Editorial

Trágico, dramático

Trágico, dramático

El ministro de  Ambiente y Recursos Naturales, doctor Jaime David Fernández Mirabal, ha denunciado que cientos de  haitianos  pagados por dominicanos deforestan   la cuenca del río Nizao,  Los Haitises, Pedernales y la Sierra de Yamasá, sin que  los tribunales hayan producido ninguna sentencia  sobre sometimientos por fuegos forestales.

Se denuncia también que campesinos pegan fuego a  zonas montañosas  del municipio de Polo, Barahona, para sembrar cultivos  diferentes, lo que  coloca en grave riesgo el ecosistema de esa provincia,  afectado además por  la incontrolable extracción de materiales de construcción en las riberas de los ríos.

Se sabe  que  haitianos y  dominicanos  depredan zonas boscosas de la Sierra de Baoruco para producir  carbón en decenas de hornos  que luego  trasiegan al otro lado de la frontera, sin que autoridades militares o de Ambiente pongan coto definitivo a esa actividad delictuosa.

Aunque instituciones  de ecologistas se quejan porque el Ministerio de Ambiente  no interviene para  frenar los devastadores incendios forestales provocados por conuqueros o  carboneros, el ministro Fernández Mirabal denuncia que los tribunales no imponen penas en multa y cárcel a los violadores de la ley.

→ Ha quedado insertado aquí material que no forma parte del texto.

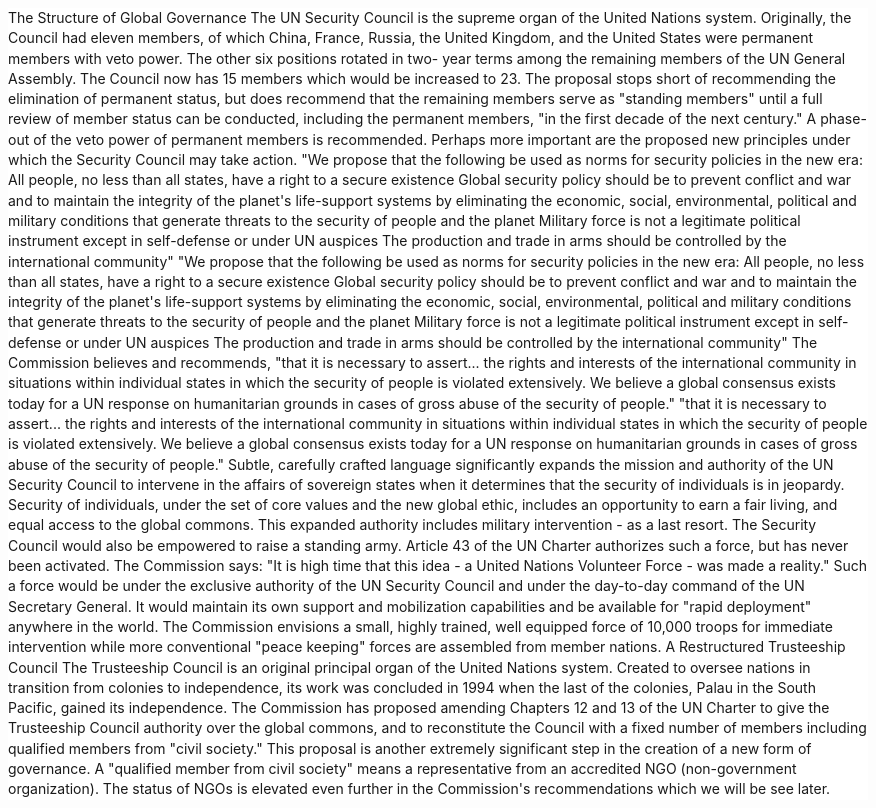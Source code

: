 The Structure of Global Governance The UN Security Council is the supreme organ of the United Nations system. Originally, the Council had eleven members, of which China, France, Russia, the United Kingdom, and the United States were permanent members with veto power. The other six positions rotated in two- year terms among the remaining members of the UN General Assembly.
The Council now has 15 members which would be increased to 23. The proposal stops short of recommending the elimination of permanent status, but does recommend that the remaining members serve as "standing members" until a full review of member status can be conducted, including the permanent members, "in the first decade of the next century." A phase-out of the veto power of permanent members is recommended. Perhaps more important are the proposed new principles under which the Security Council may take action.
"We propose that the following be used as norms for security policies in the new era: All people, no less than all states, have a right to a secure existence Global security policy should be to prevent conflict and war and to maintain the integrity of the planet's life-support systems by eliminating the economic, social, environmental, political and military conditions that generate threats to the security of people and the planet Military force is not a legitimate political instrument except in self-defense or under UN auspices The production and trade in arms should be controlled by the international community"
"We propose that the following be used as norms for security policies in the new era:
All people, no less than all states, have a right to a secure existence
Global security policy should be to prevent conflict and war and to maintain the integrity of the planet's life-support systems by eliminating the economic, social, environmental, political and military conditions that generate threats to the security of people and the planet
Military force is not a legitimate political instrument except in self-defense or under UN auspices
The production and trade in arms should be controlled by the international community"
The Commission believes and recommends,
"that it is necessary to assert... the rights and interests of the international community in situations within individual states in which the security of people is violated extensively. We believe a global consensus exists today for a UN response on humanitarian grounds in cases of gross abuse of the security of people."
"that it is necessary to assert... the rights and interests of the international community in situations within individual states in which the security of people is violated extensively.
We believe a global consensus exists today for a UN response on humanitarian grounds in cases of gross abuse of the security of people."
Subtle, carefully crafted language significantly expands the mission and authority of the UN Security Council to intervene in the affairs of sovereign states when it determines that the security of individuals is in jeopardy.
Security of individuals, under the set of core values and the new global ethic, includes an opportunity to earn a fair living, and equal access to the global commons. This expanded authority includes military intervention - as a last resort. The Security Council would also be empowered to raise a standing army. Article 43 of the UN Charter authorizes such a force, but has never been activated.
The Commission says:
"It is high time that this idea - a United Nations Volunteer Force - was made a reality."
Such a force would be under the exclusive authority of the UN Security Council and under the day-to-day command of the UN Secretary General. It would maintain its own support and mobilization capabilities and be available for "rapid deployment" anywhere in the world.
The Commission envisions a small, highly trained, well equipped force of 10,000 troops for immediate intervention while more conventional "peace keeping" forces are assembled from member nations.
A Restructured Trusteeship Council The Trusteeship Council is an original principal organ of the United Nations system.
Created to oversee nations in transition from colonies to independence, its work was concluded in 1994 when the last of the colonies, Palau in the South Pacific, gained its independence.
The Commission has proposed amending Chapters 12 and 13 of the UN Charter to give the Trusteeship Council authority over the global commons, and to reconstitute the Council with a fixed number of members including qualified members from "civil society." This proposal is another extremely significant step in the creation of a new form of governance.
A "qualified member from civil society" means a representative from an accredited NGO (non-government organization).
The status of NGOs is elevated even further in the Commission's recommendations which we will be see later.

El terrible daño ecológico que se causa  a Los Haitises  se observa al sobrevolar esa área protegida, donde miles de tareas  de bosques han sido  depredadas por incendios, la mayoría provocados, o por talas de campesinos que procuran  sembrar cultivos de subsistencia.

Fernández Mirabal ha puesto el grito en el cielo al denunciar que haitianos y dominicanos  deforestan enormes extensiones  boscosas, que incluye la cuenca del importante río Nizao, en el Sur cercano, en la comunidad fronteriza de El Mulito y en la Sierra de Yamasá, cuna de  cientos de afluentes.

Lo que se ha descrito raya en lo dramático y lo trágico, más aun si  las propias autoridades de  Ambiente  señalan que los jueces no castigan  el crimen de incendio premeditado de bosques o zonas protegidas o que se intenta justificar tales depredaciones bajo el alegato de que  son alentadas por la situación de miseria que sufren miles de familias campesinas.

Sin importar las razones de los fuegos y desmontes, se reclama aplicar medidas inmediatas  en el orden social que hagan disuadir  a los  campesinos de  deforestar para subsistir, y de castigo severo para quienes  depredan bosques, zonas de playa y ribera de ríos como negocio a costa de los recursos naturales.